4. Manipulating Collections

Given a migration that generates a set type column as shown next:

class CreatePeople < CassandraMigrations::Migration
  def up
    create_table :people, :primary_keys => :id do |t|
      t.uuid :id
      t.string :ssn
      ...
      t.set :emails, :type => :string
    end
  end

  ...
end

You can add new emails to the existing collection:

CassandraMigrations::Cassandra.update!(:people, "ssn = '867530900'",
                                       {emails: ['jenny@goodtimes.com', 'jenn@numberonthewall.net']},
                                       {operations: {emails: :+}})

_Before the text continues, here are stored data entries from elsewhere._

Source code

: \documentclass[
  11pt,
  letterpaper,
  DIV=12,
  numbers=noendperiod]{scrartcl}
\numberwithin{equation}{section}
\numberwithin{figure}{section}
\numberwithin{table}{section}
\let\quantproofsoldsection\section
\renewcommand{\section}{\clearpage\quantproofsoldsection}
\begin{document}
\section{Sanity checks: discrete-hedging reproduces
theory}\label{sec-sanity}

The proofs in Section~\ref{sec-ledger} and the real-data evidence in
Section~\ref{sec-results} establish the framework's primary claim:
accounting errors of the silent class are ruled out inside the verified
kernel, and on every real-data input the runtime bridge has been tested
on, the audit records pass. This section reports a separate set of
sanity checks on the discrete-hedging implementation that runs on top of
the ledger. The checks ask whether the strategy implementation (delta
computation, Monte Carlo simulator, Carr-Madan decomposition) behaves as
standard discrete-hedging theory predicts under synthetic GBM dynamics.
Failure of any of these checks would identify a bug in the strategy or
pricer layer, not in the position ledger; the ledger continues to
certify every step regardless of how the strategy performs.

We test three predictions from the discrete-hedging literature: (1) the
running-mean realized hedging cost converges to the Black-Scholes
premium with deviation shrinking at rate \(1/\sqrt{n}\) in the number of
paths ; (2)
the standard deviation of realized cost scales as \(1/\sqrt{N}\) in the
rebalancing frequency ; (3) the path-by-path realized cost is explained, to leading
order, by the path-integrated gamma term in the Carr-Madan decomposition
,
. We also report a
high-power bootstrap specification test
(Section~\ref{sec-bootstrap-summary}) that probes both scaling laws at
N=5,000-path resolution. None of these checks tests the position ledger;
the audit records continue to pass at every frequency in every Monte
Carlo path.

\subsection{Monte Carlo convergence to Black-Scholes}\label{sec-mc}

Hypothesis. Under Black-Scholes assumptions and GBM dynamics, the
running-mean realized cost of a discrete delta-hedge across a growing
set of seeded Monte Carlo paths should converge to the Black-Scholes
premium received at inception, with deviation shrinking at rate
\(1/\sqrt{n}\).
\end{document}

You can remove emails from the collection:

CassandraMigrations::Cassandra.update!(:people, "ssn = '867530900'",
                                       {emails: ['jenny@goodtimes.com']},
                                       {operations: {emails: :-}})

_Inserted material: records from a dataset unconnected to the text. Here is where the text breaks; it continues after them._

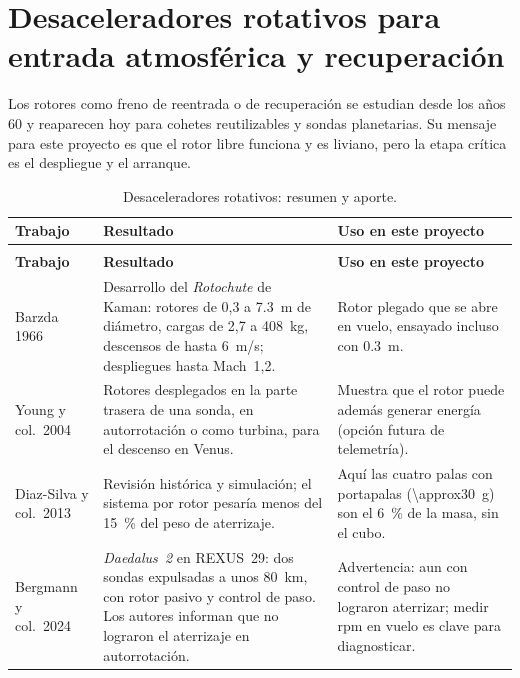 \section{Desaceleradores rotativos para entrada atmosférica y recuperación}
\label{sec:literatura-decel}
Los rotores como freno de reentrada o de recuperación se estudian desde los años 60 y
reaparecen hoy para cohetes reutilizables y sondas planetarias. Su mensaje para este
proyecto es que el rotor libre funciona y es liviano, pero la etapa crítica es el
despliegue y el arranque.

{\footnotesize
\begin{longtable}{@{}>{\raggedright\arraybackslash}p{2.6cm} >{\raggedright\arraybackslash}p{\dimexpr(\textwidth-2.6cm-4\tabcolsep)/2\relax} >{\raggedright\arraybackslash}p{\dimexpr(\textwidth-2.6cm-4\tabcolsep)/2\relax}@{}}
\caption{Desaceleradores rotativos: resumen y aporte.}\label{tab:literatura-decel}\\
\toprule
\textbf{Trabajo} & \textbf{Resultado} & \textbf{Uso en este proyecto}\\\midrule
\endfirsthead
\multicolumn{3}{@{}l}{\emph{Tabla~\thetable\ (continuación)}}\\\toprule
\textbf{Trabajo} & \textbf{Resultado} & \textbf{Uso en este proyecto}\\\midrule
\endhead
\bottomrule
\endlastfoot
Barzda 1966~\cite{literatura-barzda1966} & Desarrollo del \emph{Rotochute} de Kaman: rotores de 0,3 a \SI{7.3}{m} de diámetro, cargas de 2,7 a \SI{408}{kg}, descensos de hasta \SI{6}{m/s}; despliegues hasta Mach~1,2. & Rotor plegado que se abre en vuelo, ensayado incluso con \SI{0.3}{m}.\\
Young y col.\ 2004~\cite{literatura-young2004} & Rotores desplegados en la parte trasera de una sonda, en autorrotación o como turbina, para el descenso en Venus. & Muestra que el rotor puede además generar energía (opción futura de telemetría).\\
Diaz-Silva y col.\ 2013~\cite{literatura-diazsilva2013} & Revisión histórica y simulación; el sistema por rotor pesaría menos del \SI{15}{\percent} del peso de aterrizaje. & Aquí las cuatro palas con portapalas (\SI{\approx30}{g}) son el \SI{6}{\percent} de la masa, sin el cubo.\\
Bergmann y col.\ 2024~\cite{literatura-bergmann2024} & \emph{Daedalus~2} en REXUS~29: dos sondas expulsadas a unos \SI{80}{km}, con rotor pasivo y control de paso. Los autores informan que no lograron el aterrizaje en autorrotación. & Advertencia: aun con control de paso no lograron aterrizar; medir rpm en vuelo es clave para diagnosticar.\\

\end{longtable}}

Or, completely replace the existing values in the collection:

CassandraMigrations::Cassandra.update!(:people, "ssn = '867530900'",
                                       {emails: ['jenny@goodtimes.com', 'jenn@numberonthewall.net']})

The same operations (addition :+ and subtraction :-) are supported by all collection types.

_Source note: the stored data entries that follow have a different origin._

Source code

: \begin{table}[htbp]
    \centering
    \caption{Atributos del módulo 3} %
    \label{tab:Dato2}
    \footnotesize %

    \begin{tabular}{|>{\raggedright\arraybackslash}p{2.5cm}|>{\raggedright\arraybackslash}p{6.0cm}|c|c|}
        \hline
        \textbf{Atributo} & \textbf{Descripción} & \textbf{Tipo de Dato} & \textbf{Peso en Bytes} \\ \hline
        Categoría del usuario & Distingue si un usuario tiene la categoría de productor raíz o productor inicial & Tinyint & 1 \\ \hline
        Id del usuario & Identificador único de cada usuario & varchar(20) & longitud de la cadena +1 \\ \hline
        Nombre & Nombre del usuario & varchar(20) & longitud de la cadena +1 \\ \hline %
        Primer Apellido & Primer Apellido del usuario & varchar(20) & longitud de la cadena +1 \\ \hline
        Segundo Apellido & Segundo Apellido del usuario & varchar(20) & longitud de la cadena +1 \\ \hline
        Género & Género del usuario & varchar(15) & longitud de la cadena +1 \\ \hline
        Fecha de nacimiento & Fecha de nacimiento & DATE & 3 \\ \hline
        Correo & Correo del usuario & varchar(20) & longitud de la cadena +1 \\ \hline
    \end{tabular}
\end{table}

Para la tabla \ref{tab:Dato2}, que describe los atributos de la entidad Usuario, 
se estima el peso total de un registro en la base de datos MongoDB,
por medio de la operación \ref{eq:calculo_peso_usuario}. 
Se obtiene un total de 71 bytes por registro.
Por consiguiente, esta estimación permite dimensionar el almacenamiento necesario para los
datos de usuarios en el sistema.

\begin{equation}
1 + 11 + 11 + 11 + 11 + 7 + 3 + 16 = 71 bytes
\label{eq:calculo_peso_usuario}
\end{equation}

Read more about C* collections at http://cassandra.apache.org/doc/cql3/CQL.html#collections

3. Using raw CQL3

CassandraMigrations::Cassandra.execute('SELECT * FROM posts')

Reading query results

Select queries will return an enumerable object over which you can iterate. All other query types return nil.

CassandraMigrations::Cassandra.select(:posts).each |post_attributes|
  puts post_attributes
end

# => {'id' => 9999, 'created_at' => 2013-05-20 18:43:23 -0300, 'title' => 'My new post', 'text' => 'lorem ipsum dolor sit amet.'}

If your want some info about the table metadata just call it on a query result:

CassandraMigrations::Cassandra.select(:posts).metadata

# => {'id' => :integer, 'created_at' => :timestamp, 'title' => :varchar, 'text' => :varchar}

Using uuid data type

Please refer to the wiki: Using uuid data type

Deploy integration with Capistrano

This gem comes with built-in compatibility with Passenger and its smart spawning functionality, so if you're using Passenger all you have to do is deploy and be happy!

To add cassandra database creation and migrations steps to your Capistrano recipe, just add the following line to you deploy.rb:
require 'cassandra_migrations/capistrano'

Acknowledgements

This gem is built upon the official Ruby Driver for Apache Cassandra by DataStax. Which supersedes the cql-rb gem (thank you Theo for doing an awesome job).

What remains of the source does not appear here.